Os pacientes mais graves foram levados para o Hospital Naval Marcílio Dias, no Rio de Janeiro, onde receberam tratamento especializado. Segundo Mendes, o tratamento foi um trabalho de referência mundial, pois as pessoas que haviam absorvido radiação internamente, mas não apresentavam contaminação externa, puderam ser tratadas com sucesso. Dezesseis dessas pessoas retornaram a Goiânia e estão vivas graças ao tratamento recebido.
O Hospital Naval Marcílio Dias já possuía uma enfermaria de pacientes irradiados desde um convênio de 1981 com a Furnas Centrais Elétricas, responsável pela construção da usina nuclear Angra I. A capacitação de profissionais na área de radioproteção teve início ainda na década de 1970, e a estrutura hospitalar, com grande porte e capacidade de mobilizar rapidamente equipes multidisciplinares, foi fundamental para o sucesso do atendimento. O Capitão de Mar e Guerra (Apoio à Saúde) Sonia Fonseca Rocha lembra com clareza dos primeiros pacientes recebidos no aeroporto do Rio de Janeiro, e destaca que, com a formação recebida, a equipe conseguiu evitar qualquer contaminação interna.

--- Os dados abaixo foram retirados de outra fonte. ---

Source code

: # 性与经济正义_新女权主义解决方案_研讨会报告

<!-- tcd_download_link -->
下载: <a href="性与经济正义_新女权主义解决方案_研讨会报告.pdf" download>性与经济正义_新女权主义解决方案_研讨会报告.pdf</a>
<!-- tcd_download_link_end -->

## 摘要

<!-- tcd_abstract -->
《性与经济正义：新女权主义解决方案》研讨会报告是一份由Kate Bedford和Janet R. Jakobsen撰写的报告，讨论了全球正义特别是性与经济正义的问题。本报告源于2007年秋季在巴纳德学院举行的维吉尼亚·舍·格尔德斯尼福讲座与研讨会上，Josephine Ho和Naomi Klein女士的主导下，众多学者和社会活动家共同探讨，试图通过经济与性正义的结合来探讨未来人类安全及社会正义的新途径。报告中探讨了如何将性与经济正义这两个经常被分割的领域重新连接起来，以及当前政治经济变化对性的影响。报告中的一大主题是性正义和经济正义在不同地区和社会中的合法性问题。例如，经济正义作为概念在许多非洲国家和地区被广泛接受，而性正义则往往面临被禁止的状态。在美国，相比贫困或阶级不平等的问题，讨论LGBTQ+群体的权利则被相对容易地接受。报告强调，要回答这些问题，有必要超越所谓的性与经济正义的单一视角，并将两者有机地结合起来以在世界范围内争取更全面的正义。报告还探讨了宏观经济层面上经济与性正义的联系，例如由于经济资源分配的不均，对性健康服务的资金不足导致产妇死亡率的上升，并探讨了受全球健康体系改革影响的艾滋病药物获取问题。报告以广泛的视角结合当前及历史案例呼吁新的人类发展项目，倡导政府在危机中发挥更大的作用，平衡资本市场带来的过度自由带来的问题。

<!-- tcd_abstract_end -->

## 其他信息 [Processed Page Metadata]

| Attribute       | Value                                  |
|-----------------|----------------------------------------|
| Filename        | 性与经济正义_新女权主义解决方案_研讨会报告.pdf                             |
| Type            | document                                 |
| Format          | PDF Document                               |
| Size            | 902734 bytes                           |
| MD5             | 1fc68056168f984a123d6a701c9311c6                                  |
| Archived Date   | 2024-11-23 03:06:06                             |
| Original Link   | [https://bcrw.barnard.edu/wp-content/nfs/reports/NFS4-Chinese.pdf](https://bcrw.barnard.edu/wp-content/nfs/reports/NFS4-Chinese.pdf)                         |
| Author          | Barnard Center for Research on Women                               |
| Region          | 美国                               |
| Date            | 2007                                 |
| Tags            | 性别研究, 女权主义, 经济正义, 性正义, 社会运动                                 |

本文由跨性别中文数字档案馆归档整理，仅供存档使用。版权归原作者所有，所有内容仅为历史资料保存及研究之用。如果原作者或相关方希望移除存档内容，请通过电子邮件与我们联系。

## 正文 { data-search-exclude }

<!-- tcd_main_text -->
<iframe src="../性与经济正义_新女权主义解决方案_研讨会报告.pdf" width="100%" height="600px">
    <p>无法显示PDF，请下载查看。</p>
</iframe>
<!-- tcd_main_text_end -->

Desde o acidente, a Marinha do Brasil manteve o convênio com a Central Nuclear Almirante Álvaro Alberto, em Angra dos Reis, e realiza exercícios anuais para testar a resposta médico-hospitalar. O Serviço de Medicina Nuclear do Hospital Naval evoluiu, incorporando novas tecnologias, como tomografia computadorizada de alta precisão, usadas no diagnóstico de doenças complexas nas áreas de oncologia, cardiologia e neurologia. A enfermaria que recebeu os pacientes mais graves se transformou em uma Unidade de Tratamento Intensivo para Radioacidentados, equipada com leitos, centro cirúrgico e laboratório, funcionando de acordo com as normas da Comissão Nacional de Energia Nuclear (CNEN).
O Brasil, hoje, está mais preparado para lidar com situações semelhantes. Walter Mendes destaca que, embora o plano de emergência original fosse para a central nuclear Angra I, hoje existe um plano mais sofisticado, capaz de lidar com acidentes em áreas urbanas.